Fin de vie : 15 ans après le suicide de la Dijonnaise Chantal Sébire, "on en est toujours au même point"

Le 19 mars 2008, Chantal Sébire, une enseignante à la retraite, se suicidait à son domicile de Plombières-lès-Dijon. À 52 ans, elle souffrait d'une forme rare et incurable de tumeur au visage et avait tenu à médiatiser son histoire. 15 ans plus tard, comment la législation sur la fin de vie a-t-elle évolué ?
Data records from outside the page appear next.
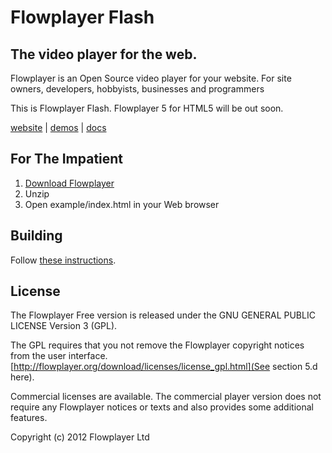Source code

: 

# Flowplayer Flash


## The video player for the web.

Flowplayer is an Open Source video player for your website.
For site owners, developers, hobbyists, businesses and programmers

This is Flowplayer Flash. Flowplayer 5 for HTML5 will be out soon.

[website](http://flowplayer.org) | [demos](http://flowplayer.org/demos/) | [docs](http://flowplayer.org/documentation/)

## For The Impatient

1. [Download Flowplayer](http://flowplayer.org/download/)
2. Unzip
3. Open example/index.html in your Web browser

## Building

Follow [these instructions](http://flowplayer.org/documentation/developer/development-environment.html).

## License

The Flowplayer Free version is released under the
GNU GENERAL PUBLIC LICENSE Version 3 (GPL).

The GPL requires that you not remove the Flowplayer copyright notices
from the user interface. [http://flowplayer.org/download/licenses/license_gpl.html](See section 5.d here).

Commercial licenses are available. The commercial player version
does not require any Flowplayer notices or texts and also provides
some additional features.

Copyright (c) 2012 Flowplayer Ltd
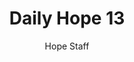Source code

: ---
image: /assets/img/daily-hope-default-artwork.png
title: Daily Hope 13
number: 13
categories:
  - Daily Hope
author: Hope Staff
notes: Daily Hope 13
embed: >-
  <iframe style="border-radius:12px" src="https://open.spotify.com/embed/episode/0YSmTzwSPmpSor6PdoWFNA?utm_source=generator" width="100%" height="352" frameBorder="0" allowfullscreen="" allow="autoplay; clipboard-write; encrypted-media; fullscreen; picture-in-picture" loading="lazy"></iframe>
---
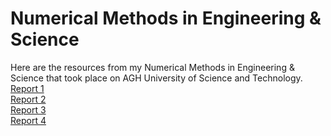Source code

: # Numerical Methods in Engineering & Science
Here are the resources from my Numerical Methods in Engineering & Science that took place on AGH University of Science and Technology.  
<a href="https://github.com/LucasJezap/MOWNiT/Report1.pdf"> Report 1  
<a href="https://github.com/LucasJezap/MOWNiT/Report2.pdf"> Report 2  
<a href="https://github.com/LucasJezap/MOWNiT/Report3.pdf"> Report 3  
<a href="https://github.com/LucasJezap/MOWNiT/Report4.pdf"> Report 4  
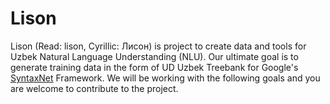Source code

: # Lison
Lison (Read: lison, Cyrillic: Лисон) is project to create data and tools for Uzbek Natural Language Understanding (NLU). Our ultimate goal is to generate training data in the form of UD Uzbek Treebank for Google's [SyntaxNet](https://ai.googleblog.com/2016/05/announcing-syntaxnet-worlds-most.html) Framework.  We will be working with the following goals and you are welcome to contribute to the project.
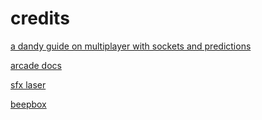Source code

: # credits

[a dandy guide on multiplayer with sockets and predictions](https://2018.pycon-au.org/talks/45332-multiplayer-2d-games-with-python-arcade/)

[arcade docs](https://arcade.academy)

[sfx laser](https://freesound.org/people/Leszek_Szary/sounds/191594/)

[beepbox](beepbox.com)
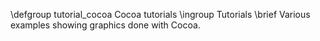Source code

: \defgroup tutorial_cocoa Cocoa tutorials
\ingroup Tutorials
\brief Various examples showing graphics done with Cocoa.
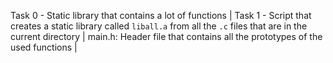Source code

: Task 0 - Static library that contains a lot of functions |
Task 1 - Script that creates a static library called `liball.a` from all the `.c` files that are in the current directory |
main.h:  Header file that contains all the prototypes of the used functions |
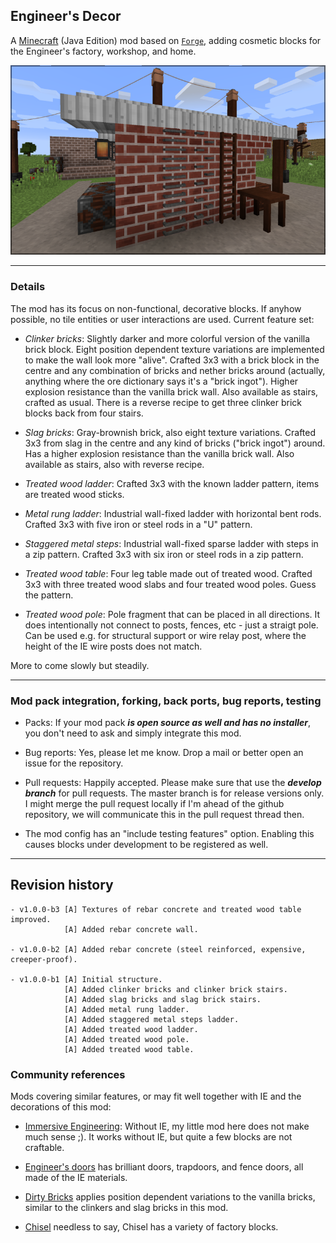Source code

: 
## Engineer's Decor

A [Minecraft](https://minecraft.net) (Java Edition) mod based on
[`Forge`](http://www.minecraftforge.net/), adding cosmetic blocks
for the Engineer's factory, workshop, and home.

![](documentation/engineers-decor-v100a-summary.png)

----
### Details

The mod has its focus on non-functional, decorative blocks. If anyhow possible,
no tile entities or user interactions are used. Current feature set:

- *Clinker bricks*: Slightly darker and more colorful version of the vanilla brick
  block. Eight position dependent texture variations are implemented to make the
  wall look more "alive". Crafted 3x3 with a brick block in the centre and any
  combination of bricks and nether bricks around (actually, anything where the
  ore dictionary says it's a "brick ingot"). Higher explosion resistance than the
  vanilla brick wall. Also available as stairs, crafted as usual. There is a
  reverse recipe to get three clinker brick blocks back from four stairs.

- *Slag bricks*: Gray-brownish brick, also eight texture variations. Crafted 3x3
  from slag in the centre and any kind of bricks ("brick ingot") around. Has a higher
  explosion resistance than the vanilla brick wall. Also available as stairs, also
  with reverse recipe.

- *Treated wood ladder*: Crafted 3x3 with the known ladder pattern, items are
  treated wood sticks.

- *Metal rung ladder*: Industrial wall-fixed ladder with horizontal bent rods.
  Crafted 3x3 with five iron or steel rods in a "U" pattern.

- *Staggered metal steps*: Industrial wall-fixed sparse ladder with steps in a
  zip pattern. Crafted 3x3 with six iron or steel rods in a zip pattern.

- *Treated wood table*: Four leg table made out of treated wood. Crafted 3x3
  with three treated wood slabs and four treated wood poles. Guess the pattern.

- *Treated wood pole*: Pole fragment that can be placed in all directions. It
  does intentionally not connect to posts, fences, etc - just a straigt pole.
  Can be used e.g. for structural support or wire relay post, where the height
  of the IE wire posts does not match.

More to come slowly but steadily.

----
### Mod pack integration, forking, back ports, bug reports, testing

  - Packs: If your mod pack ***is open source as well and has no installer***,
    you don't need to ask and simply integrate this mod.

  - Bug reports: Yes, please let me know. Drop a mail or better open an issue
    for the repository.

  - Pull requests: Happily accepted. Please make sure that use the ***develop
    branch*** for pull requests. The master branch is for release versions only.
    I might merge the pull request locally if I'm ahead of the github repository,
    we will communicate this in the pull request thread then.

  - The mod config has an "include testing features" option. Enabling this causes
    blocks under development to be registered as well.

----
## Revision history

    - v1.0.0-b3 [A] Textures of rebar concrete and treated wood table improved.
                [A] Added rebar concrete wall.

    - v1.0.0-b2 [A] Added rebar concrete (steel reinforced, expensive, creeper-proof).

    - v1.0.0-b1 [A] Initial structure.
                [A] Added clinker bricks and clinker brick stairs.
                [A] Added slag bricks and slag brick stairs.
                [A] Added metal rung ladder.
                [A] Added staggered metal steps ladder.
                [A] Added treated wood ladder.
                [A] Added treated wood pole.
                [A] Added treated wood table.

### Community references

Mods covering similar features, or may fit well together with IE and the decorations of this mod:

- [Immersive Engineering](https://github.com/BluSunrize/ImmersiveEngineering/): Without IE, my
  little mod here does not make much sense ;). It works without IE, but quite a few blocks are
  not craftable.

- [Engineer's doors](https://www.curseforge.com/minecraft/mc-mods/engineers-doors) has brilliant
  doors, trapdoors, and fence doors, all made of the IE materials.

- [Dirty Bricks](https://www.curseforge.com/minecraft/texture-packs/dirty-bricks-vanilla-add-on) applies
  position dependent variations to the vanilla bricks, similar to the clinkers and slag bricks in this
  mod.

- [Chisel](https://www.curseforge.com/minecraft/mc-mods/chisel) needless to say, Chisel has a variety
  of factory blocks.
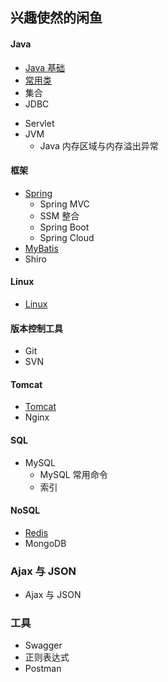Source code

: ## 兴趣使然的闲鱼

#### Java

* [Java 基础](https://github.com/holyholic704/oh_java/blob/master/md/Java.md)
* [常用类](https://github.com/holyholic704/oh_java/blob/master/md/常用类.md)
* 集合
* JDBC

- Servlet
- JVM
  - Java 内存区域与内存溢出异常

#### 框架

* [Spring](https://github.com/holyholic704/oh_java/blob/master/md/Spring.md)
  * Spring MVC
  * SSM 整合
  * Spring Boot
  * Spring Cloud
* [MyBatis](https://github.com/holyholic704/oh_java/blob/master/md/MyBatis.md)
* Shiro

#### Linux

* [Linux](https://github.com/holyholic704/oh_java/blob/master/md/Linux.md)

#### 版本控制工具

- Git
- SVN

#### Tomcat

* [Tomcat](https://github.com/holyholic704/oh_java/blob/master/md/Tomcat.md)
* Nginx

#### SQL

- MySQL
  - MySQL 常用命令
  - 索引

#### NoSQL

* [Redis](https://github.com/holyholic704/oh_java/blob/master/md/Redis.md)
* MongoDB

### Ajax 与 JSON

- Ajax 与 JSON

### 工具

- Swagger
- 正则表达式
- Postman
Chantal Sébire avait tenu à témoigner de sa souffrance, sans espoir d'amélioration de sa santé, et du refus de sa demande d'euthanasie par le tribunal d'instance de Dijon. Puis elle avait décidé de s'éteindre à son domicile, entourée des siens et en toute conscience, en absorbant une dose mortelle de barbituriques, des médicaments sédatifs.

Cette ancienne enseignante qui résidait à Plombières-les-Dijon souffrait d'un cancer incurable des sinus et de la cavité nasale, qui lui déformait le visage et lui causait d'atroces douleurs. Elle témoignait dans ce reportage auprès de France 3 Bourgogne.

En 2008, la France appliquait alors la loi Léonetti du 22 avril 2005, qui n'autorisait que l'abandon des soins thérapeutiques. Entre temps, la loi a évolué, avec la nouvelle loi Claeys-Léonetti en 2016 et l'évolution du débat dans la société. Mais si l'histoire de Chantal Sébire se passait aujourd'hui, en 2023, comment son cas serait-il traité ?

15 ans plus tard, "on refuse toujours l’acte de mettre fin à une souffrance"

Le médecin généraliste qui avait soigné Chantal Sébire, le docteur Emmanuel Debost, estime que, 15 ans plus tard, il n'y a eu aucune avancée pour permettre une euthanasie active pour des patients dont l'issue est fatale : "On refuse toujours l’acte de mettre fin à une souffrance de manière active, ce qu’on appelle maintenant l’aide active à mourir." Les explications à cet immobilité sont, selon lui, multiples.

"C’est un fait de société, une résistance du monde religieux, une résistance d’une partie des soignants."

Emmanuel Debost

médecin de Chantal Sébire

"Ce qui est étonnant, c’est qu'une partie de ces gens s’occupent des soins palliatifs, alors que cela devrait être complémentaire. On a l’impression qu’à force de promouvoir une aide active à mourir, on va à l’encontre des soins palliatifs, ce qui n’est pas vrai du tout. Par ailleurs, certains opposants affirment dans les médias que la loi actuelle est mal appliquée, ce qui n’est pas tout à fait vrai."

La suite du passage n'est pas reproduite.